There are many reasons why educated Indian women are not working.

Some hit a wall due to conservative in-laws and unsupportive husbands. For others, a sexist workplace is usually the final straw. Many are just not conditioned to be ambitious.

And then there’s the huge cohort of Indian women whose careers are unravelling far away from home – in the United States of America. In the world’s biggest economy, these women are unencumbered by many of the social challenges those in India often face. Yet, their professional lives are being cut short. The culprit is a class of visa that is almost Victorian in its restrictions.


Unwilling housewives


India might be the world’s fastest-growing big economy, but living in the US remains one of the biggest aspirations of its middle-class. Indian men with white-collar jobs in the US, hence, are some of the most eligible bachelors in the country, often attracting women who are highly educated themselves.

Many of these men are in the US on a temporary work visa called the H1B – Indians receive nearly 70% of all H1B visas issued worldwide – and their spouses emigrate as H4 visa holders. The latter is a dependent visa and prohibits holders from working or starting a business in the US. They can’t obtain a social security number either.

“When a wife enters the United States on a dependent spouse visa, she enters at the wish of her husband. Her dependent immigration status allows her husband to control her ability to live in the United States and all rights that stem from that status,” Sabrina Balgamwalla, an assistant law professor at the University of North Dakota, writes in a paper on spousal visa holders titled Bride and Prejudice.

In other words, H4 visa holders, 90% of whom are women, are often reduced to childlike helplessness in a foreign country, completely dependent on their partners for everything, from their social to economic needs.

According to some estimates, almost 80% of the 125,000 H4 visas in 2015 were granted to Indian passport holders. I spoke to over a dozen women who are either current or former H4 wives to understand the financial and psychological toll this forced career break takes.

Honeymoons don’t last forever


For Meghna Damani, the first few months in northeastern US were absolutely joyful. “The town was beautiful. I picked up some hobbies like painting and did things I had never got a chance to do while I was working in India,” the now 40-year-old says. She had moved to Pennsylvania in 2002 after marrying her boyfriend, who, like many H1B visa holders, worked in the information technology sector.

But the honeymoon did not last long. “I could not work and I realized I did not have a sense of purpose. I realized life is not all about walking, exploring, or painting,” she says. Before her marriage, Damani was working at an advertising firm in Mumbai. “I could not even apply for an internship on this visa.
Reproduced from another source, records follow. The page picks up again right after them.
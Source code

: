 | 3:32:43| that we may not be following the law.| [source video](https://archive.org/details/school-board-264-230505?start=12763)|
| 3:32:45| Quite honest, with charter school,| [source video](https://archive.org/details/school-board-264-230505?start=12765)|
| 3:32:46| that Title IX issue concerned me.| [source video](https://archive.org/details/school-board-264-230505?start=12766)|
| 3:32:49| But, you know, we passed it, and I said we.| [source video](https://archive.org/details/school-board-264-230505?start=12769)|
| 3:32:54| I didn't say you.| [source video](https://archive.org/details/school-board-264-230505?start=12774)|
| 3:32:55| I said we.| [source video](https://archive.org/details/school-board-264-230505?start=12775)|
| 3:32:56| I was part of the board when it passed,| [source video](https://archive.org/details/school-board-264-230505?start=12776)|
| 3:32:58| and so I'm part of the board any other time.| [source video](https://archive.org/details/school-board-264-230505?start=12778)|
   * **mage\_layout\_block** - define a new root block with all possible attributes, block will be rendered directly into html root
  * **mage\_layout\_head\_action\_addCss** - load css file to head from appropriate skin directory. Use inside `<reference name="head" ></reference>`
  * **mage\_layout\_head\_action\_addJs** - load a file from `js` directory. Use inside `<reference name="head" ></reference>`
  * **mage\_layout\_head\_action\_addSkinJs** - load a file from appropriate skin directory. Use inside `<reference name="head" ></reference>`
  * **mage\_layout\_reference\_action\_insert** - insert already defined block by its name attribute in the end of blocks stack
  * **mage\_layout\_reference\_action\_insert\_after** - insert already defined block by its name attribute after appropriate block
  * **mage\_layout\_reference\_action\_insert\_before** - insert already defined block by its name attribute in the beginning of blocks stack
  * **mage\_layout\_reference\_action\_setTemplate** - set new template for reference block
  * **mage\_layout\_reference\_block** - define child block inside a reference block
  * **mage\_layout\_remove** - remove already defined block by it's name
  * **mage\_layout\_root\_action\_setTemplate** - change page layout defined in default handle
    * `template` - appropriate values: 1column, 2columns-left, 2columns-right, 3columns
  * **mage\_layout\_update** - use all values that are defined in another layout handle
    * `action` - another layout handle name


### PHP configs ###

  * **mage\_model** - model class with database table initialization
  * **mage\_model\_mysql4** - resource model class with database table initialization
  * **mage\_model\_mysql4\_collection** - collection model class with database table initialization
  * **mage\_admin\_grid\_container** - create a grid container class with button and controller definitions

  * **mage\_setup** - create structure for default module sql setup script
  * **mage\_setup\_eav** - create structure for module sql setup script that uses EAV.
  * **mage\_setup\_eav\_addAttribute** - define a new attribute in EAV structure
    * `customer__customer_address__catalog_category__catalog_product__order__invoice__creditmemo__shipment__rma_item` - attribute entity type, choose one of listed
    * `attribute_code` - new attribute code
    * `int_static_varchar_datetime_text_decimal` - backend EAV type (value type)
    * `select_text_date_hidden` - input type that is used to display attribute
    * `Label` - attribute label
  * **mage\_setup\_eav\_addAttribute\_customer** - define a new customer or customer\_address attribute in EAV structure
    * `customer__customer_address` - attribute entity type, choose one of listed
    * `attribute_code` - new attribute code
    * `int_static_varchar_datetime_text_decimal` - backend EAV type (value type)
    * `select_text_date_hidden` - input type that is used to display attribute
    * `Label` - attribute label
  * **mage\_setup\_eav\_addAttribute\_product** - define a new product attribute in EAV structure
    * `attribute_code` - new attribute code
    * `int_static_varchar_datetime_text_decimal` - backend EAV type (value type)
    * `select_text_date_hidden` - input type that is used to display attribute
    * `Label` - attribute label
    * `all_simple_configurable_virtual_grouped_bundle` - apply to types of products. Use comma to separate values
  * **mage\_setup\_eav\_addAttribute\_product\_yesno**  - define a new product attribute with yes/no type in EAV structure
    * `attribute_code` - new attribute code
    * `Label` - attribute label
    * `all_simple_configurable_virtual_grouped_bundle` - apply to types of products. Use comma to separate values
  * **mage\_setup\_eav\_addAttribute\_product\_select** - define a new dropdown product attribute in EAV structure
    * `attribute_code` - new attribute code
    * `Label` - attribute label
I was a housewife, (and could) just do cooking and cleaning.”

The former model and business school graduate went on to make a documentary about her life on the H4, which can be found on YouTube. It begins with this heartbreaking line: “Independence – the very first thing I lost when I set foot in the land of the free.”

In the riverfront Newport area of Jersey City, New Jersey, where Damani lives now, it is easy to spot Indian couples who have “made it” in America. With their apartments overlooking the Hudson river and progeny stamped with an American passport, they seem to be living the dream.
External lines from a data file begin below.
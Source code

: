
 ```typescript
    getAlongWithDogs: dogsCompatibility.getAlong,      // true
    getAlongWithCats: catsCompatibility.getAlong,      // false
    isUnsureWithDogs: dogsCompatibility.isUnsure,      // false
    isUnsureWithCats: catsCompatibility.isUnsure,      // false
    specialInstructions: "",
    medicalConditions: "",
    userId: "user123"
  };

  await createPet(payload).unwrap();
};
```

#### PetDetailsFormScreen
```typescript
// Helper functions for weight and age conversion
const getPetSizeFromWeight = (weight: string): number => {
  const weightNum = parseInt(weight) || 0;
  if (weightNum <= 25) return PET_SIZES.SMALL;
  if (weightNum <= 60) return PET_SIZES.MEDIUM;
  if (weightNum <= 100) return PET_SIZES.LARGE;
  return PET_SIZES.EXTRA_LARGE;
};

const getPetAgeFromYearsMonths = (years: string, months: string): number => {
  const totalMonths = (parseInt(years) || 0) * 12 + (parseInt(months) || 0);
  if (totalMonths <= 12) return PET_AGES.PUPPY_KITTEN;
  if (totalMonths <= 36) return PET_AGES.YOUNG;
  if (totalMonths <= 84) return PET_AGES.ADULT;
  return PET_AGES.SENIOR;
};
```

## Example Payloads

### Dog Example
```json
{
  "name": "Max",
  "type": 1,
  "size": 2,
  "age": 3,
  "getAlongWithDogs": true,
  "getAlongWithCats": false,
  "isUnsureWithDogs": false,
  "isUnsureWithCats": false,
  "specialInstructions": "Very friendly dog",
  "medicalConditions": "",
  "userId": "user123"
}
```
But scratch the surface, and the dream often seems to have been built on dashed ambitions – those of young wives. Many of them could find only one way to fill their long, lonely days. “If I can’t work, I would feel less useless if I become pregnant now,” a 30-year old H4 wife tells me.

There are few other alternatives during this forced sabbatical. Some start volunteering and those who can afford it go back to school.
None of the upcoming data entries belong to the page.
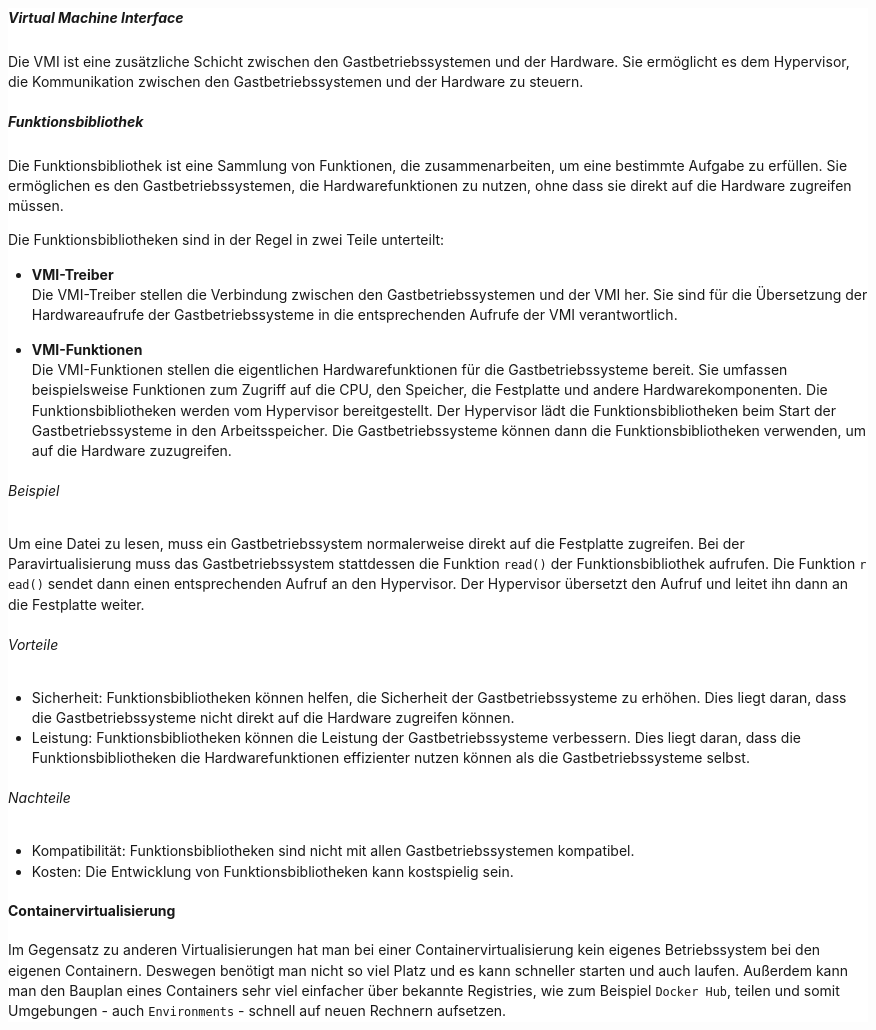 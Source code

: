 ##### Virtual Machine Interface

Die VMI ist eine zusätzliche Schicht zwischen den Gastbetriebssystemen und der Hardware. Sie ermöglicht es dem Hypervisor, die Kommunikation zwischen den Gastbetriebssystemen und der Hardware zu steuern.

##### Funktionsbibliothek

Die Funktionsbibliothek ist eine Sammlung von Funktionen, die zusammenarbeiten, um eine bestimmte Aufgabe zu erfüllen. Sie ermöglichen es den Gastbetriebssystemen, die Hardwarefunktionen zu nutzen, ohne dass sie direkt auf die Hardware zugreifen müssen.

Die Funktionsbibliotheken sind in der Regel in zwei Teile unterteilt:

-   **VMI-Treiber**  
    Die VMI-Treiber stellen die Verbindung zwischen den Gastbetriebssystemen und der VMI her. Sie sind für die Übersetzung der Hardwareaufrufe der Gastbetriebssysteme in die entsprechenden Aufrufe der VMI verantwortlich.

-   **VMI-Funktionen**  
    Die VMI-Funktionen stellen die eigentlichen Hardwarefunktionen für die Gastbetriebssysteme bereit. Sie umfassen beispielsweise Funktionen zum Zugriff auf die CPU, den Speicher, die Festplatte und andere Hardwarekomponenten.
    Die Funktionsbibliotheken werden vom Hypervisor bereitgestellt. Der Hypervisor lädt die Funktionsbibliotheken beim Start der Gastbetriebssysteme in den Arbeitsspeicher. Die Gastbetriebssysteme können dann die Funktionsbibliotheken verwenden, um auf die Hardware zuzugreifen.

###### Beispiel

Um eine Datei zu lesen, muss ein Gastbetriebssystem normalerweise direkt auf die Festplatte zugreifen. Bei der Paravirtualisierung muss das Gastbetriebssystem stattdessen die Funktion `read()` der Funktionsbibliothek aufrufen. Die Funktion `read()` sendet dann einen entsprechenden Aufruf an den Hypervisor. Der Hypervisor übersetzt den Aufruf und leitet ihn dann an die Festplatte weiter.

###### Vorteile

-   Sicherheit: Funktionsbibliotheken können helfen, die Sicherheit der Gastbetriebssysteme zu erhöhen. Dies liegt daran, dass die Gastbetriebssysteme nicht direkt auf die Hardware zugreifen können.
-   Leistung: Funktionsbibliotheken können die Leistung der Gastbetriebssysteme verbessern. Dies liegt daran, dass die Funktionsbibliotheken die Hardwarefunktionen effizienter nutzen können als die Gastbetriebssysteme selbst.

###### Nachteile

-   Kompatibilität: Funktionsbibliotheken sind nicht mit allen Gastbetriebssystemen kompatibel.
-   Kosten: Die Entwicklung von Funktionsbibliotheken kann kostspielig sein.

#### Containervirtualisierung

Im Gegensatz zu anderen Virtualisierungen hat man bei einer Containervirtualisierung kein eigenes Betriebssystem bei den eigenen Containern. Deswegen benötigt man nicht so viel Platz und es kann schneller starten und auch laufen. Außerdem kann man den Bauplan eines Containers sehr viel einfacher über bekannte Registries, wie zum Beispiel `Docker Hub`, teilen und somit Umgebungen - auch `Environments` - schnell auf neuen Rechnern aufsetzen.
“My dream was to get into investment banking in the US,” says Sarika Kadam, 40, who moved to the US after her arranged marriage to an IT professional in 2002. She enrolled for a certificate course in investment banking at New York University but she couldn’t find a prospective employer who would agree to sponsor her work visa.

“It is just paperwork to convert from H4 to H1B, but what people don’t realize is how hard it is. It is easy to get a job, very hard to get sponsorship. They (employers) really have to love you so much more than any other candidate,” immigration attorney Shivali Shah explains in Damani’s documentary.

Full-time master’s courses enhance the chances of picking up skills that are in demand in the US and finding an employer who would sponsor an H1B visa. But these courses are often unaffordable for young immigrant couples when only one partner is working. “My husband was just out of college and I did not want him to pay for another course. I had also spent all my money on my wedding,” says Damani, who after five years of unemployment in the US decided to invest in a course at a film school.

Depression visa


“H-4 visa – a curse” is a Facebook page with nearly 15,000 members. It documents the horror stories of women on dependent visas. The page was started in 2011 by Rashi Bhatnagar who moved to the US with her husband seven years ago.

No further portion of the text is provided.